In the evenings, my thoughts about transitioning were always the hardest. I would go to bed and think about what life would be like as a girl, or what it would be like to come out to my parents and start the transition process. Its not really clear to me to this day what I was afraid of - I always suspected that my parents would be supportive and loving if I told them I wanted to be a girl. I guess there were a number of factors that prevented me from coming out as a teen: I liked girls and wanted to be able to have sex with them (and I didn't know enough about being a lesbian to make sense of it all), I wanted to have kids later in life, and I just didn't know anyone that lived any kind of alternative lifestyle on which to pattern my behavior. I guess it just never seemed to me that I could come out as transgendered, be accepted, get treatment, and live the rest of my life as a full fledged woman.

So, what would my life have been like if I would have done it - if I would have come out at fourteen or fifteen? Well, I think I would have been sent to a doctor, who would have sent me to therapy. And, that therapy would have led to hormones by 16 or so, and SRS by 18 or 19. I would have prevented a great deal of my male traits from developing, and my feminine development would have been much more pronounced and favorable.

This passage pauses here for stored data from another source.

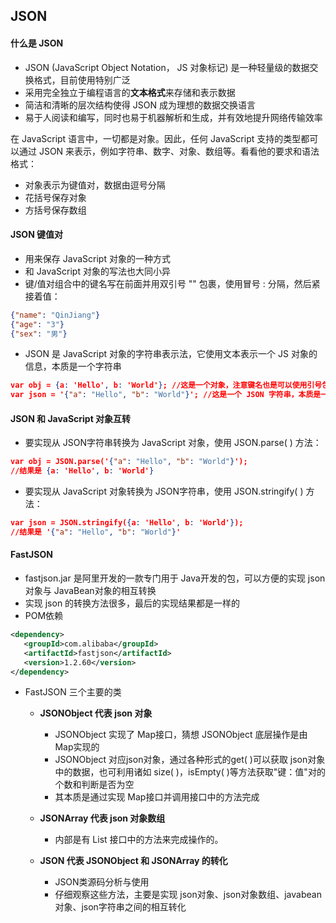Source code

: ## JSON

#### 什么是 JSON

- JSON (JavaScript Object Notation， JS 对象标记) 是一种轻量级的数据交换格式，目前使用特别广泛
- 采用完全独立于编程语言的**文本格式**来存储和表示数据
- 简洁和清晰的层次结构使得 JSON 成为理想的数据交换语言
- 易于人阅读和编写，同时也易于机器解析和生成，并有效地提升网络传输效率



在 JavaScript 语言中，一切都是对象。因此，任何 JavaScript 支持的类型都可以通过 JSON 来表示，例如字符串、数字、对象、数组等。看看他的要求和语法格式：

- 对象表示为键值对，数据由逗号分隔
- 花括号保存对象
- 方括号保存数组



#### JSON 键值对

- 用来保存 JavaScript 对象的一种方式
- 和 JavaScript 对象的写法也大同小异
- 键/值对组合中的键名写在前面并用双引号 "" 包裹，使用冒号 : 分隔，然后紧接着值：

```json
{"name": "QinJiang"}
{"age": "3"}
{"sex": "男"}
```

- JSON 是 JavaScript 对象的字符串表示法，它使用文本表示一个 JS 对象的信息，本质是一个字符串

```json
var obj = {a: 'Hello', b: 'World'}; //这是一个对象，注意键名也是可以使用引号包裹的
var json = '{"a": "Hello", "b": "World"}'; //这是一个 JSON 字符串，本质是一个字符串
```



#### JSON 和 JavaScript 对象互转

- 要实现从 JSON字符串转换为 JavaScript 对象，使用 JSON.parse( ) 方法：

```json
var obj = JSON.parse('{"a": "Hello", "b": "World"}');
//结果是 {a: 'Hello', b: 'World'}
```

- 要实现从 JavaScript 对象转换为 JSON字符串，使用 JSON.stringify( ) 方法：

```json
var json = JSON.stringify({a: 'Hello', b: 'World'});
//结果是 '{"a": "Hello", "b": "World"}'
```



#### FastJSON

- fastjson.jar 是阿里开发的一款专门用于 Java开发的包，可以方便的实现 json 对象与 JavaBean对象的相互转换
- 实现 json 的转换方法很多，最后的实现结果都是一样的
- POM依赖

```xml
<dependency>
   <groupId>com.alibaba</groupId>
   <artifactId>fastjson</artifactId>
   <version>1.2.60</version>
</dependency>
```

- FastJSON 三个主要的类
  - **JSONObject 代表 json 对象** 
    - JSONObject 实现了 Map接口，猜想  JSONObject 底层操作是由Map实现的
    - JSONObject 对应json对象，通过各种形式的get( )可以获取 json对象中的数据，也可利用诸如 size( )，isEmpty( )等方法获取"键：值"对的个数和判断是否为空
    - 其本质是通过实现 Map接口并调用接口中的方法完成

  - **JSONArray 代表 json 对象数组**
    - 内部是有 List 接口中的方法来完成操作的。
  - **JSON 代表 JSONObject 和 JSONArray 的转化**
    - JSON类源码分析与使用
    - 仔细观察这些方法，主要是实现 json对象、json对象数组、javabean对象、json字符串之间的相互转化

Sadly, I wouldn't have met my wife or had kids, because I probably would have experimented with boys, and ended up becoming a wife. Maybe I would have adopted kids and become a mother and home maker, then grown old as a grand mother. Who knows? Its an interesting thought experiment, and some part of me wishes that I could know what would have happened if I had been more courageous, more daring. Sadly, I will never know.

Where does all this leave me? Well, at present I am managing my non-operative status pretty well. My urges to transition certainly come along on a semi-frequent basis, but I try to distract myself. Life is distraction enough some days. Other days, I fret that if I don't transition soon, the opportunity will pass me by. Another part of me, however, is pretty confident that I will end up transitioning some day, and that I will know the joys of having my own female body (including breasts and those naughty bits that I long for on a daily basis). I think about having long flowing hair, if only by false means at this point, and about the way estrogen changes the texture and feel of your skin and body hair. Urg...it gets me passionate about transitioning now, just thinking about it.